Social Engineering Fraud: Detecting Manipulation Inside the Banking Session
It’s becoming increasingly difficult to find a fraud scheme that doesn’t involve some form of social engineering.
Let’s explore what social engineering means for today’s banking environment, why it consistently bypasses traditional controls, and what banks can do to better protect customers from manipulation-driven fraud.
What Is Social Engineering (and What It Isn’t)
Broadly speaking, social engineering is “any act that influences a person to take action that may or may not be in their best interest.”
In the context of banking fraud, it refers to the deliberate exploitation of psychology to influence people into taking specific actions: typically revealing sensitive information or authorizing a transaction that ultimately results in financial loss. In simple terms, it’s a modern form of a confidence trick.
Not every fraud involving human action is social engineering. First-party fraud, where a customer knowingly commits fraud, doesn’t qualify because there’s no manipulation involved. The same applies to purely technical attacks, where the attacker bypasses the user instead of influencing them. And while users do make mistakes, error alone isn’t social engineering.
Generally, social engineering involves the following characteristics:
- The user is manipulated or deceived, not technically bypassed.

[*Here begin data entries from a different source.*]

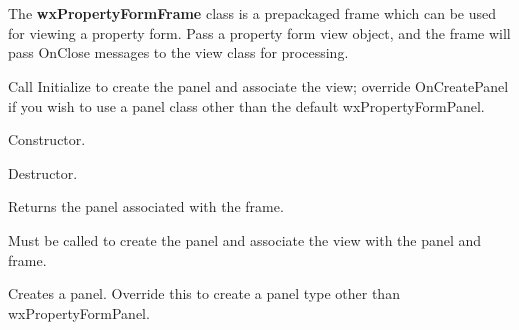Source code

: \section{}\label{wxpropertyformframe}

The {\bf wxPropertyFormFrame} class is a prepackaged frame which can
be used for viewing a property form. Pass a property form view object, and the frame
will pass OnClose messages to the view class for processing.

Call Initialize to create the panel and associate the view; override OnCreatePanel
if you wish to use a panel class other than the default wxPropertyFormPanel.




Constructor.



Destructor.



Returns the panel associated with the frame.



Must be called to create the panel and associate the view with the panel and frame.



Creates a panel. Override this to create a panel type other than wxPropertyFormPanel.

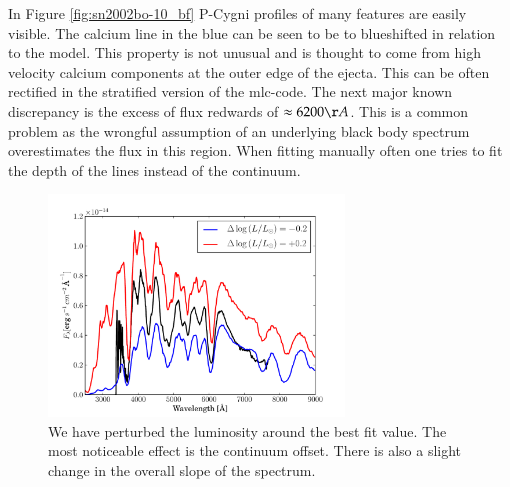 
In Figure \ref{fig:sn2002bo-10_bf} P-Cygni profiles of many features are easily visible. The calcium line in the blue can be seen to be to blueshifted in relation to the model. This property is not unusual and is thought to come from high velocity calcium components at the outer edge of the ejecta. This can be often rectified in the stratified version of the \gls{mlc}-code. The next major known discrepancy is the excess of flux redwards of  $\approx 6200 \AA$.  This is a common problem as the wrongful assumption of an underlying black body spectrum overestimates the flux in this region. When fitting manually often one tries to fit the depth of the lines instead of the continuum.

\begin{figure}[htbp] %
   \centering
   \includegraphics[width=0.7\textwidth]{chapter_dalek/plots/bf2002bo-10_lum.pdf} 
   \caption{We have perturbed the luminosity around the best fit value. The most noticeable effect is the continuum offset. There is also a slight change in the overall slope of the spectrum.} 
   \label{fig:sn2002bo_lum_offset}
\end{figure}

- It exploits human psychology, especially trust.
- It typically forms part of a broader, more complex fraud scheme.
Social Engineering vs Scam vs Authorized Fraud
Social engineering, scams, and authorized fraud are often closely connected and discussed together—but they represent distinct concepts. Without going too deep into theory, here’s how they differ:
- Social engineering = the manipulation mechanism
The psychological techniques used by attackers to influence a victim’s behavior.
- Scam = the fraud scheme
A real-world fraud scenario that uses manipulation to drive the victim to take a harmful action.
- Authorized fraud = the broader fraud category
Fraud where the legitimate user performs the action themselves, typically under manipulation or deception.
Social Engineering Methods
Social engineering manifests in a range of techniques, each designed to manipulate users into actions that benefit the attacker. While these methods differ in execution, they all share a common goal: influencing user behavior rather than bypassing it.
Phishing
Phishing—malicious content designed to manipulate users into sharing sensitive information, transferring money, clicking malicious links, or taking other harmful actions—is one of the most common social engineering methods and a leading initial attack vector behind data breaches and credential theft.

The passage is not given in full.